What this task involves:
What is the count of lines in the listing below that hold the string "AspNetCoreMvcFormatter"? Reply with that number alone.

————————

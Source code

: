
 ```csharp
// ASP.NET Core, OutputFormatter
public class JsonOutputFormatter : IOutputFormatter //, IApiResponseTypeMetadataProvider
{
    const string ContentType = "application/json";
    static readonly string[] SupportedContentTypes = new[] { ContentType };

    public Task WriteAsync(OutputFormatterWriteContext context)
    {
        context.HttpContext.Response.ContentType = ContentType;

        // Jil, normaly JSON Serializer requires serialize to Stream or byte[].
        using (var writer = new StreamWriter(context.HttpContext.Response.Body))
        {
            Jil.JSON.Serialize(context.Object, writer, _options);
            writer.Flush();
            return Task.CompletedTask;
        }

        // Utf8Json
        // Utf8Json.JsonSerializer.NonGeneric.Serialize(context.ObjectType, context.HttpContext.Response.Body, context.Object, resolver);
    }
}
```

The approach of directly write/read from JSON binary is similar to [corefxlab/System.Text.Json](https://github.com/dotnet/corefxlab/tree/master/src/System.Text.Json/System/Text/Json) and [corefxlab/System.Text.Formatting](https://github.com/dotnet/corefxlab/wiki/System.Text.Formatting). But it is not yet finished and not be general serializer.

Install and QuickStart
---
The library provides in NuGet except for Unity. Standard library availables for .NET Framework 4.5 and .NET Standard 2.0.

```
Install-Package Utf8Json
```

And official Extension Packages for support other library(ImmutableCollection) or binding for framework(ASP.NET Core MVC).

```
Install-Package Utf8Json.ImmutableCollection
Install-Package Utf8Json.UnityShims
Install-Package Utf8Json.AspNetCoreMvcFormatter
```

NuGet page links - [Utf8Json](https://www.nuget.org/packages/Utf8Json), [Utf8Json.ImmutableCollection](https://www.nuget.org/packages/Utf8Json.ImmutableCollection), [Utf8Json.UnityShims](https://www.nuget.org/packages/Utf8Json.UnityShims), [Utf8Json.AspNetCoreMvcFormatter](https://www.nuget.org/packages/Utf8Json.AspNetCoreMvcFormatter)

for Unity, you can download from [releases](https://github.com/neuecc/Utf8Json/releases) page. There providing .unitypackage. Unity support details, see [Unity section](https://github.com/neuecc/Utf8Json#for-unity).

————————

Completed exercise:
2